To further validate the nature of reconstruction of the connectivity patterns for various ROIs, we performed a seed-based correlation analysis using the mean FC matrices predicted from the three models. We chose the left posterior cingulate cortex (PCC) as a seed region since it has been known to have an important functional role as a hub region of the default mode network33. Figure 3 plots the correlation values between left PCC and all other regions on the brain surface reconstructed from the Desikan-Killiany atlas34. Cool (hot) colors suggest low (high) connectivity (correlation) of that particular region with the left PCC (shown as dark red color in the mean empirical FC). The MKL model could reconstruct the connectivity pattern with higher precision than the other two models. It appears that due to very high correlation of left PCC with all other regions, DMF model could not as clearly distinguish the boundary between regions. SDK model could not possibly distinguish them due to very sparse connectivity between left PCC and all other regions.

Figure 4
figure 4

Model Performance on Sparse/Thresholded SCs. Structural Connectivity (SC) matrices for each subject were sparsified using 9 sparsification values. The three models were tested using these sparsified SCs. The plot shows the mean correlation values along with the standard deviation across subjects at each sparsification level. While MKL model was pre-trained with the un-sparsified SCs, a single optimal parameter was derived from the training data for each of the DMF and SDK models and used for estimating FC for the test subjects. The performance of MKL model starts to be superior after the sparsification level of 15% of the remaining edges. It appears that since MKL model selects the scales closely based on the SCs, the model performance degrades at very high sparsification levels.

Effect of Thresholding

The rich-club organization of the structural connectivity (SC) matrix is previously demonstrated to be the backbone for generating the functional connectivity patterns35,36,37. Therefore we set out to investigate the impact of using thresholded SCs for predicting FCs. We pruned the SCs of all subjects by keeping only top T% of the connections (see Supplementary Section 1.4 for details). Each of these sparse matrices was passed as input to the learned MKL model. For each sparse SC, corresponding FC was predicted. Pre-learned π i ′s were used for predicting FCs in the MKL model. Similarly, fixed diffusion scale and G parameters were used for SDK and DMF models for comparative evaluation. Figure 4 shows the mean correlation between empirical FC and predicted FCs for each of the sparse SC matrices. As can be seen, DMF and SDK models attain their respective optimum performance even when only few (as low as 10%) strongest edges in SC remained. On the other hand, MKL model requires both strong edges and few local edges, and hence its performance starts increasing from T = 15% and is significantly superior at all thresholds above this value. This result suggests that functional patterns may be primarily decided by the initial co-activations captured by π i ′s and that the structural constraints of individual SCs provide paths for these activities to diffuse, giving support to our hypothesis. Nevertheless, stable performance with sparsification as high as with T = 20% indicates that all the models obey the basic rich-club principle.

Figure 5
figure 5

Model Performance with Perturbed Structural Connectivity (SC) Matrices. Randomly perturbed SCs (N = 250 sets) of the test subjects were used for estimating the FCs with the trained models. Sub-figures depict histograms of model’s mean performance (Pearson correlation between empirical and predicted FCs): (a) MKL; (b) DMF; and (c) SDK model, respectively. The sub-plots (top right corners) within these sub-figures zoom in on the histograms for clarity. As expected, all the models depict degradation in performance with perturbed SCs.

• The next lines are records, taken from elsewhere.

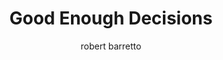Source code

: ---
layout: gist
published: true
author: robert barretto
categories: productivity
doclocation: https://lifehacker.com/reduce-your-stress-by-making-good-enough-decisions-1731934303
doctitle: Reduce Your Stress by Making Good Enough Decisions
docauthor: Eric Ravenscraft
docquote: Make a “good enough” decision. Don’t sweat making the absolute 100% best decision. We all know being a perfectionist can be stressful. And brain studies back this up. Trying to be perfect overwhelms your brain with emotions and makes you feel out of control.
title: Good Enough Decisions
image: 
---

Interestingly, MKL model captures the differences in sparsity levels better when compared to the other two models, especially when SC was pruned to keep the strongest edges between 10–20%. This behavior suggest that pre-trained π i ′s in MKL model do not compensate for major loss of information in sparsified SCs, thereby indicating avoidance of overfitting. Please see Supplementary Section 1.4 for the exact threshold values for this procedure.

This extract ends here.